INFORMATION PROVIDED:
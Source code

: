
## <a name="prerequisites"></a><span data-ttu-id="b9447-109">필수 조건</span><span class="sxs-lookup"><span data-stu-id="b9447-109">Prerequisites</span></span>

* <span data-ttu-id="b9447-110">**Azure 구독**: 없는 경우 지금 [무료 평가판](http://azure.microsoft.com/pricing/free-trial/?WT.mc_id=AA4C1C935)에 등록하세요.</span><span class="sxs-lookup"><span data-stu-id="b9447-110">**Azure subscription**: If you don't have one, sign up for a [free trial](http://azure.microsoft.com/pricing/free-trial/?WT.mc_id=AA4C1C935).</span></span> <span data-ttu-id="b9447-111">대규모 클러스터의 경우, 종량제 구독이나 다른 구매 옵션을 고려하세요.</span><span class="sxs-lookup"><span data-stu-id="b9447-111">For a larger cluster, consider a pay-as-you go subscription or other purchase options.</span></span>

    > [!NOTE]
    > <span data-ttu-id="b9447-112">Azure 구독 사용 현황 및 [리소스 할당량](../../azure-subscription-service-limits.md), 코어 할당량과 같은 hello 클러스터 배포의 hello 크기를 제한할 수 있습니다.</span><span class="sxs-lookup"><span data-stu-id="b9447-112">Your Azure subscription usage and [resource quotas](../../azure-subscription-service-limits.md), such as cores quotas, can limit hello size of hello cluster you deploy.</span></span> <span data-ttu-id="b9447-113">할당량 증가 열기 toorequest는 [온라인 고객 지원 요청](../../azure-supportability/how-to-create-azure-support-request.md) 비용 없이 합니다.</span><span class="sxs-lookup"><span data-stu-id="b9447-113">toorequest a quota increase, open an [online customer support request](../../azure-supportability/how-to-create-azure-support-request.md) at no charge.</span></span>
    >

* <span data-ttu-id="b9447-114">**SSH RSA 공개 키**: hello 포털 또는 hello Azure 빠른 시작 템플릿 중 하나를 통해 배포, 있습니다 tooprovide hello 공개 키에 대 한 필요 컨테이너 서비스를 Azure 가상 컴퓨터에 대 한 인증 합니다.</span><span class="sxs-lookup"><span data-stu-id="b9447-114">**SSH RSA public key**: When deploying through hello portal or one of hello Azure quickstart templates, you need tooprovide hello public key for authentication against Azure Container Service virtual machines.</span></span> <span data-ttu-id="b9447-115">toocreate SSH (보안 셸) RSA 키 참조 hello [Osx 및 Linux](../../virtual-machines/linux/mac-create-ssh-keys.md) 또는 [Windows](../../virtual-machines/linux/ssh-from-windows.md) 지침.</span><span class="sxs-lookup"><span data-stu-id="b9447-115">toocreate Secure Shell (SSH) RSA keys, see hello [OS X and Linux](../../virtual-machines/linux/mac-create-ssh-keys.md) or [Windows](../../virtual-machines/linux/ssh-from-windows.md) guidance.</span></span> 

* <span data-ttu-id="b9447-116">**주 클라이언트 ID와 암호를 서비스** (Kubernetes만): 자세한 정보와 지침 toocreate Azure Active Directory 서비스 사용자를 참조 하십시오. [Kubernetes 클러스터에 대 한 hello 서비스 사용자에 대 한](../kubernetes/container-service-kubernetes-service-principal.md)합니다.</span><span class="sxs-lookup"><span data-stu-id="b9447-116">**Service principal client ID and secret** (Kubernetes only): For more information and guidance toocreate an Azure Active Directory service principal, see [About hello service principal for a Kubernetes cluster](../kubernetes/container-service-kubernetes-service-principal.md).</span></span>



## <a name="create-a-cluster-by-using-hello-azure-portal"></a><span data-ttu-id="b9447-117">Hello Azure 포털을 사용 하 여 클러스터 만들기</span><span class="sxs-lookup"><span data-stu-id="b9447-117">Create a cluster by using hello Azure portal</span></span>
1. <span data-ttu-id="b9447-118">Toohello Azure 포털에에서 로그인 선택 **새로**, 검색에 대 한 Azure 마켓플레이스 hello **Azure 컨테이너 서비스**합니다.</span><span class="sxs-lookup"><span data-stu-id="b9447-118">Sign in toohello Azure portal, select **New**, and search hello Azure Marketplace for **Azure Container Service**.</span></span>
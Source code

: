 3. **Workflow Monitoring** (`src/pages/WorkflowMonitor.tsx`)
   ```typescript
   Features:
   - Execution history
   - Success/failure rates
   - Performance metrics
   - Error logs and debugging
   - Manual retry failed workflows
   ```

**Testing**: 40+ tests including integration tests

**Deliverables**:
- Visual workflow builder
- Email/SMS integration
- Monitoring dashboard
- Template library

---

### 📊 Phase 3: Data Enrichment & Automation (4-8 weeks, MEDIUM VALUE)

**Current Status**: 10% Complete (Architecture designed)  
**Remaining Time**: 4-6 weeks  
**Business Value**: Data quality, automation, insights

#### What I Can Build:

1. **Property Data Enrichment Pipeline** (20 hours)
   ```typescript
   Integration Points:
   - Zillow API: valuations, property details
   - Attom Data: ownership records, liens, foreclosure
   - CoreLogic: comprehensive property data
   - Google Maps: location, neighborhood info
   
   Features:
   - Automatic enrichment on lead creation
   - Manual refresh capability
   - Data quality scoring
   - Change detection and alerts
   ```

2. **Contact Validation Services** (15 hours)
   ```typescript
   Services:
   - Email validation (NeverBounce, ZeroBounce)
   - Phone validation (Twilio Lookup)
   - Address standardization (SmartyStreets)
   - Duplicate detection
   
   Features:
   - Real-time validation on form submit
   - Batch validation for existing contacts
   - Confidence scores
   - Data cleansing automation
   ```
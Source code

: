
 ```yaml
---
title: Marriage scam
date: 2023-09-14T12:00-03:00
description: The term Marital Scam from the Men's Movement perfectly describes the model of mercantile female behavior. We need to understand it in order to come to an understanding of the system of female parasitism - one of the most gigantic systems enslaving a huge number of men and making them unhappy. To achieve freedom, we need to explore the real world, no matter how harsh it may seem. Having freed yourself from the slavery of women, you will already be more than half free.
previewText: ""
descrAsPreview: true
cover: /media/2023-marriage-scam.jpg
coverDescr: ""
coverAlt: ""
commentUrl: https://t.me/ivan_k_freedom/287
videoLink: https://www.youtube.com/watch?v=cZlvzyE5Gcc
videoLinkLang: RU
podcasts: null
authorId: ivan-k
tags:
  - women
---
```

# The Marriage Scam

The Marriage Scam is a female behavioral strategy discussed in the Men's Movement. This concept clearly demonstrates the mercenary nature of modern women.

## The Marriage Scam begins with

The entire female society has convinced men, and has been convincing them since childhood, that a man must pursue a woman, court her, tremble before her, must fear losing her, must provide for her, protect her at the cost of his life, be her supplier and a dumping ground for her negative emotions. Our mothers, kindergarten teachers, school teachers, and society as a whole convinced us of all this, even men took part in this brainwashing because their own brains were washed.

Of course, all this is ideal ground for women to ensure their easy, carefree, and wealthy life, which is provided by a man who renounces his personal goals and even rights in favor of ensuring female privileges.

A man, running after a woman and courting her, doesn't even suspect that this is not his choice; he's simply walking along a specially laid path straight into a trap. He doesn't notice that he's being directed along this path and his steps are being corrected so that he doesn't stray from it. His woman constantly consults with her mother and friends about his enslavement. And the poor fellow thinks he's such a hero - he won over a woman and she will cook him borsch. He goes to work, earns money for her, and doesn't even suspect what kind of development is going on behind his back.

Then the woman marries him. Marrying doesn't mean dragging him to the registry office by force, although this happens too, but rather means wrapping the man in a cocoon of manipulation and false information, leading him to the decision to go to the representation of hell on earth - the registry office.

INSTRUCTIONS FOR THE TASK: From the entries above, extract each line containing "Services".

TASK ANSWER:
2. **Contact Validation Services** (15 hours)
   Services:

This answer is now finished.